About this exercise: A complete answer retypes each of the records below precisely and includes none of the pictures.

Recorded data:

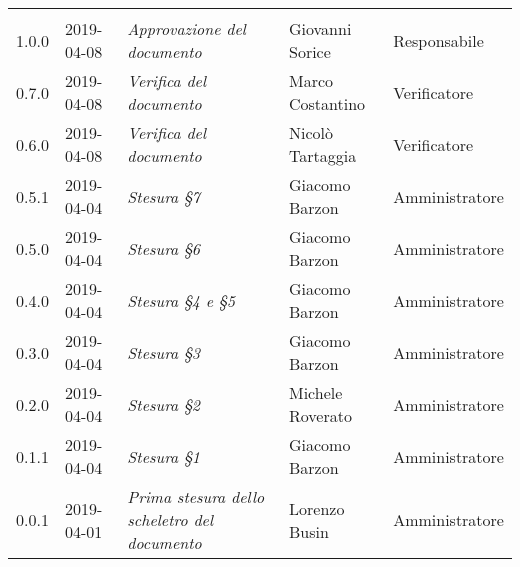 \newpage 
\section*{}
\begin{longtable}{C{2cm}|C{2.5cm}|C{4.5cm}|C{2.5cm}|C{3cm}}
	
	 &  &  &  &   \\
	\endhead
	
	1.0.0 & 2019-04-08 &  \emph{Approvazione del documento} & Giovanni Sorice  & Responsabile\\
	\hline
	
	0.7.0 & 2019-04-08 & \emph{Verifica del documento} & Marco Costantino & Verificatore \\
	\hline
	
	0.6.0 & 2019-04-08 & \emph{Verifica del documento} & Nicolò Tartaggia & Verificatore \\
	\hline
	
	0.5.1 & 2019-04-04 & \emph{Stesura §7} & Giacomo Barzon & Amministratore \\
	\hline
	
	0.5.0 & 2019-04-04 & \emph{Stesura §6} & Giacomo Barzon & Amministratore \\
	\hline
	
	0.4.0 & 2019-04-04 & \emph{Stesura §4 e §5} & Giacomo Barzon & Amministratore \\
	\hline
	
	0.3.0 & 2019-04-04 & \emph{Stesura §3} & Giacomo Barzon & Amministratore \\
	\hline
	
	0.2.0 & 2019-04-04 & \emph{Stesura §2} & Michele Roverato & Amministratore \\
	\hline
	
	0.1.1 & 2019-04-04 & \emph{Stesura §1} & Giacomo Barzon & Amministratore \\
	\hline
	
	0.0.1 & 2019-04-01 & \emph{Prima stesura dello scheletro del documento} & Lorenzo Busin & Amministratore \\
	
\end{longtable}


\clearpage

Response to the task:
 \newpage 
\section*{}
\begin{longtable}{C{2cm}|C{2.5cm}|C{4.5cm}|C{2.5cm}|C{3cm}}
	
	 &  &  &  &   \\
	\endhead
	
	1.0.0 & 2019-04-08 &  \emph{Approvazione del documento} & Giovanni Sorice  & Responsabile\\
	\hline
	
	0.7.0 & 2019-04-08 & \emph{Verifica del documento} & Marco Costantino & Verificatore \\
	\hline
	
	0.6.0 & 2019-04-08 & \emph{Verifica del documento} & Nicolò Tartaggia & Verificatore \\
	\hline
	
	0.5.1 & 2019-04-04 & \emph{Stesura §7} & Giacomo Barzon & Amministratore \\
	\hline
	
	0.5.0 & 2019-04-04 & \emph{Stesura §6} & Giacomo Barzon & Amministratore \\
	\hline
	
	0.4.0 & 2019-04-04 & \emph{Stesura §4 e §5} & Giacomo Barzon & Amministratore \\
	\hline
	
	0.3.0 & 2019-04-04 & \emph{Stesura §3} & Giacomo Barzon & Amministratore \\
	\hline
	
	0.2.0 & 2019-04-04 & \emph{Stesura §2} & Michele Roverato & Amministratore \\
	\hline
	
	0.1.1 & 2019-04-04 & \emph{Stesura §1} & Giacomo Barzon & Amministratore \\
	\hline
	
	0.0.1 & 2019-04-01 & \emph{Prima stesura dello scheletro del documento} & Lorenzo Busin & Amministratore \\
	
\end{longtable}


\clearpage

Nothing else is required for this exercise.